→ WHAT IS REQUIRED:
In the listing below, find the line containing "7. ❌ Closed" and the line containing "9. 🎉 Merged". Repeat exactly those two lines and every line between them.

[Opening DATA RECORDS section]

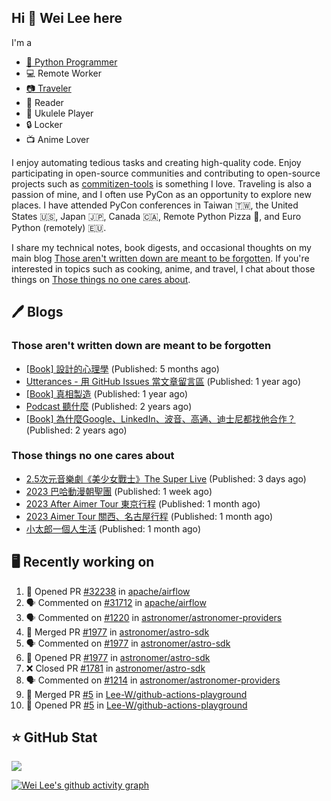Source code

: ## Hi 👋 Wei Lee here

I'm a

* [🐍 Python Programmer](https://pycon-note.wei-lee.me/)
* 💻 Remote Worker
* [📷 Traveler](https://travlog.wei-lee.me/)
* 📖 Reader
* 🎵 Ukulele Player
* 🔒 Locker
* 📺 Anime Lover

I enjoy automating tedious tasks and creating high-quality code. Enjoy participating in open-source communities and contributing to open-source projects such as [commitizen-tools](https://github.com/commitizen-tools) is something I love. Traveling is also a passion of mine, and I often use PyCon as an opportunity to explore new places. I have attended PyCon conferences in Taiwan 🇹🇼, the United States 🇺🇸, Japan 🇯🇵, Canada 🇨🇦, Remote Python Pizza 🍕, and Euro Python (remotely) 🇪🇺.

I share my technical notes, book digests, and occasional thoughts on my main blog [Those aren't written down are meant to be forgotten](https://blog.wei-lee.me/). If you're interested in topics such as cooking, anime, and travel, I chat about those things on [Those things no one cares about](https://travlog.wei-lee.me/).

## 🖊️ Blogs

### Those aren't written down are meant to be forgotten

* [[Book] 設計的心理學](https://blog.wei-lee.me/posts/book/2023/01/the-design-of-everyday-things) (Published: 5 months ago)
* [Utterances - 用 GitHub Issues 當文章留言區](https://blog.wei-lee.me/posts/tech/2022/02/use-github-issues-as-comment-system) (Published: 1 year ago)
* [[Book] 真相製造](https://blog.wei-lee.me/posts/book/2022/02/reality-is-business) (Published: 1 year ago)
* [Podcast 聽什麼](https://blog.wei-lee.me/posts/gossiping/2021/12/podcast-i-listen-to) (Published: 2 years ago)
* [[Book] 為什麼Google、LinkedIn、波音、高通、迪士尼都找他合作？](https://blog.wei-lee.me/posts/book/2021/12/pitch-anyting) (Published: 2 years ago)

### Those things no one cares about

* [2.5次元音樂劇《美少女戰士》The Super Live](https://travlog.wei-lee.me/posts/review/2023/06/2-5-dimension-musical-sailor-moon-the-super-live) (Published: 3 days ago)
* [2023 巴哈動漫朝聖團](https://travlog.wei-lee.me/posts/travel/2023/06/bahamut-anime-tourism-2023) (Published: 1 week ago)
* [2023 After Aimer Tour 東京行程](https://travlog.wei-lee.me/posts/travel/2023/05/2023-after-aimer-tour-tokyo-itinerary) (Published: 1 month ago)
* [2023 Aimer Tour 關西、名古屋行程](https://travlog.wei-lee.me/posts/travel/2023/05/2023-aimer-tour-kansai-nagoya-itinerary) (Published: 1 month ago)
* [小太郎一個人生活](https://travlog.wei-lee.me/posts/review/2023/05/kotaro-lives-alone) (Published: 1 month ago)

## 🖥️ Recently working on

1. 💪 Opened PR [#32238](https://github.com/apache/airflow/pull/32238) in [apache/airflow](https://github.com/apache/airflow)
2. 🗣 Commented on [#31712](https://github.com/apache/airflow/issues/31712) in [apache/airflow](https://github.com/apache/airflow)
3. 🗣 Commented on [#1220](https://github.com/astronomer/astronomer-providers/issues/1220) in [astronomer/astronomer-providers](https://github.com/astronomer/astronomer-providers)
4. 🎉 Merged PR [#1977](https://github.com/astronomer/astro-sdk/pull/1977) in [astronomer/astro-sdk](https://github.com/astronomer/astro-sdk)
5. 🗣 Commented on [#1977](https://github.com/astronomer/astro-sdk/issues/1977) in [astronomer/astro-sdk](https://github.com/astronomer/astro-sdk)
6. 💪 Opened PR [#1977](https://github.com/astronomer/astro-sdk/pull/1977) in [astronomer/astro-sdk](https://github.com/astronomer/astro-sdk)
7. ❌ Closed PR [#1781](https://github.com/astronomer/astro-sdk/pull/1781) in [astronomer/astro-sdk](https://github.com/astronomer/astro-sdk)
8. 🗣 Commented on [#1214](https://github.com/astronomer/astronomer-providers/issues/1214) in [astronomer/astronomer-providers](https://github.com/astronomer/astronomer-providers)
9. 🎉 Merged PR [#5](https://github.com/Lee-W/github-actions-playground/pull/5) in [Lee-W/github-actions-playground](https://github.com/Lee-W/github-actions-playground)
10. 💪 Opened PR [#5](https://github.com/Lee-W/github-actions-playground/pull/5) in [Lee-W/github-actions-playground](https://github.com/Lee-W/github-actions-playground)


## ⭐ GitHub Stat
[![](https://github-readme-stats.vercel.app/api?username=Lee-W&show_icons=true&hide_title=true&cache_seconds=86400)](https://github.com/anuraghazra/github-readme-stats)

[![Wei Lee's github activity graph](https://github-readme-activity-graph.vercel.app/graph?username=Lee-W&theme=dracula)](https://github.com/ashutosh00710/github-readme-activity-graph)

[Closing DATA RECORDS section]
[Opening DATA RECORDS section]

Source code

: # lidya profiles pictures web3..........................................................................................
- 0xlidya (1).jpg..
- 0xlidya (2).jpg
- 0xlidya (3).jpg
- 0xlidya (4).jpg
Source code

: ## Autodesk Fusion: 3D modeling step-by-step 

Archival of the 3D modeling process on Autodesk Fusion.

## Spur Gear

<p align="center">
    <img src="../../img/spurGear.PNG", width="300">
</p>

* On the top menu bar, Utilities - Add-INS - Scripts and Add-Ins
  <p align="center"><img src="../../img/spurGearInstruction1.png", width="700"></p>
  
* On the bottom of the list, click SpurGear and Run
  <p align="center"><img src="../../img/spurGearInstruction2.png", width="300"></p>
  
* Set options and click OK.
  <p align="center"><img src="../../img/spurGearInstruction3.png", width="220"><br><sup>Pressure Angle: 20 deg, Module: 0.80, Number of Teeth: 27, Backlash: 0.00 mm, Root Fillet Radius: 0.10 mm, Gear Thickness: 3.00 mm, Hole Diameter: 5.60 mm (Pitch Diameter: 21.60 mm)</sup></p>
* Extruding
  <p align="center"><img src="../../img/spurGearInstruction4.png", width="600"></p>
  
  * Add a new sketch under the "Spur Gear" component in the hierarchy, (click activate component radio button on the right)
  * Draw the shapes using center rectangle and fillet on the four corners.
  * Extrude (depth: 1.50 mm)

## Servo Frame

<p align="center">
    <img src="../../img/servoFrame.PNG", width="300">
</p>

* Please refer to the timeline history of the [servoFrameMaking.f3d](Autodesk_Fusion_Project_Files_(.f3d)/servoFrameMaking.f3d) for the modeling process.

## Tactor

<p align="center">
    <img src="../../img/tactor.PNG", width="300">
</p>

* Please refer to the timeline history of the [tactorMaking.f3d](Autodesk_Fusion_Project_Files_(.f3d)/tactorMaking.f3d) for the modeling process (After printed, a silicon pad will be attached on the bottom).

[Closing DATA RECORDS section]
[Opening DATA RECORDS section]

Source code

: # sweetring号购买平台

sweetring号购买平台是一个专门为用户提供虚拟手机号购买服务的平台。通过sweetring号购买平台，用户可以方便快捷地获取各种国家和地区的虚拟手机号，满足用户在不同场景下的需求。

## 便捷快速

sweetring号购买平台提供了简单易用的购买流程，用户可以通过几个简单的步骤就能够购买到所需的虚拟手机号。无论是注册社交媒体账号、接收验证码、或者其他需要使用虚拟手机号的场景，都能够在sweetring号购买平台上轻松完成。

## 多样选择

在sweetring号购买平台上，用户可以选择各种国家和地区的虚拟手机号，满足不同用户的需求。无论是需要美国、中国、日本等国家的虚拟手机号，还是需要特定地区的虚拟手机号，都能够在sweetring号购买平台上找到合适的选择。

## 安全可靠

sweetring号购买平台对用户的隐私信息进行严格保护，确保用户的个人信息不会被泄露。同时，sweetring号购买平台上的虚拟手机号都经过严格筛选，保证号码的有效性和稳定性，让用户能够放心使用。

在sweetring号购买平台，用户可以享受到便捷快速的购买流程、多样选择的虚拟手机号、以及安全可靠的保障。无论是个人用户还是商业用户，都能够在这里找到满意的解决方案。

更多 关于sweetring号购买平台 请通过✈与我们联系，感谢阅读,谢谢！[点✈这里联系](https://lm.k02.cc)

[Closing DATA RECORDS section]

→ ANSWER:
7. ❌ Closed PR [#1781](https://github.com/astronomer/astro-sdk/pull/1781) in [astronomer/astro-sdk](https://github.com/astronomer/astro-sdk)
8. 🗣 Commented on [#1214](https://github.com/astronomer/astronomer-providers/issues/1214) in [astronomer/astronomer-providers](https://github.com/astronomer/astronomer-providers)
9. 🎉 Merged PR [#5](https://github.com/Lee-W/github-actions-playground/pull/5) in [Lee-W/github-actions-playground](https://github.com/Lee-W/github-actions-playground)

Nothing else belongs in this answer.